Life Lessons

Life Lessons: Technology and communication

How much are you checking your phone throughout the day? How many times an hour?

Apple says the average person checks at least 80 times a day. What is all of this distraction doing to our relationships and our communication skills? A group of Lehigh Valley women weighed in.

Jessica Ramirez
Regression Therapist

"When we’re out to lunch with a girlfriend and they put the phone on the table and say, 'I’m so sorry but I’m expecting this.' It feels disrespectful and I’m not present in the moment, you’re not worthy of getting my full attention.
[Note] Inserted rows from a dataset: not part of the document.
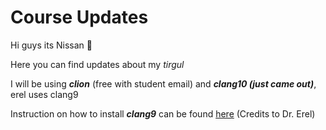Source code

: # Course Updates

Hi guys its Nissan 👋

Here you can find updates about my _tirgul_

I will be using _**clion**_ \(free with student email\) and _**clang10 \(just came out\)**_, erel uses clang9

Instruction on how to install _**clang9**_ can be found [here](https://justiceboi.github.io/blog/install-clang-9-on-ubuntu/) \(Credits to Dr. Erel\)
I’m concerned about it, but also I think it’s going to take us activating ourselves to change our behavior."

Susan Yee
CEO/Active Data and
Single mom
Angel investor, philanthropist

"Face-to-face is I think one of the most complete forms of communication. You’re able to see body language, you’re able to see gestures, you’re able to see emotion, you can feel the emotion in the room when you’re face-to-face. When you are talking on an electronic piece of equipment, you just have to know the perspective and the lens that you’re communicating in."

Stephanie Wells
Co-host Mike & Steph in the Morning on B104
Wife, mother, volunteer

"In the case of radio, you know you really are speaking to one individual even if your audience is hundreds of thousands of people. And I think what's going to happen in the industry is you’re going to not necessarily have as many people that are comfortable speaking one-on-one because they’re so used to consulting their phone for what’s going on."

Stephanie Gardner

"I'm a writer so I value words 100 percent, but at the same time there’s context and subtext and meaning and motivation and intention that you loose if you’re not physically with somebody. "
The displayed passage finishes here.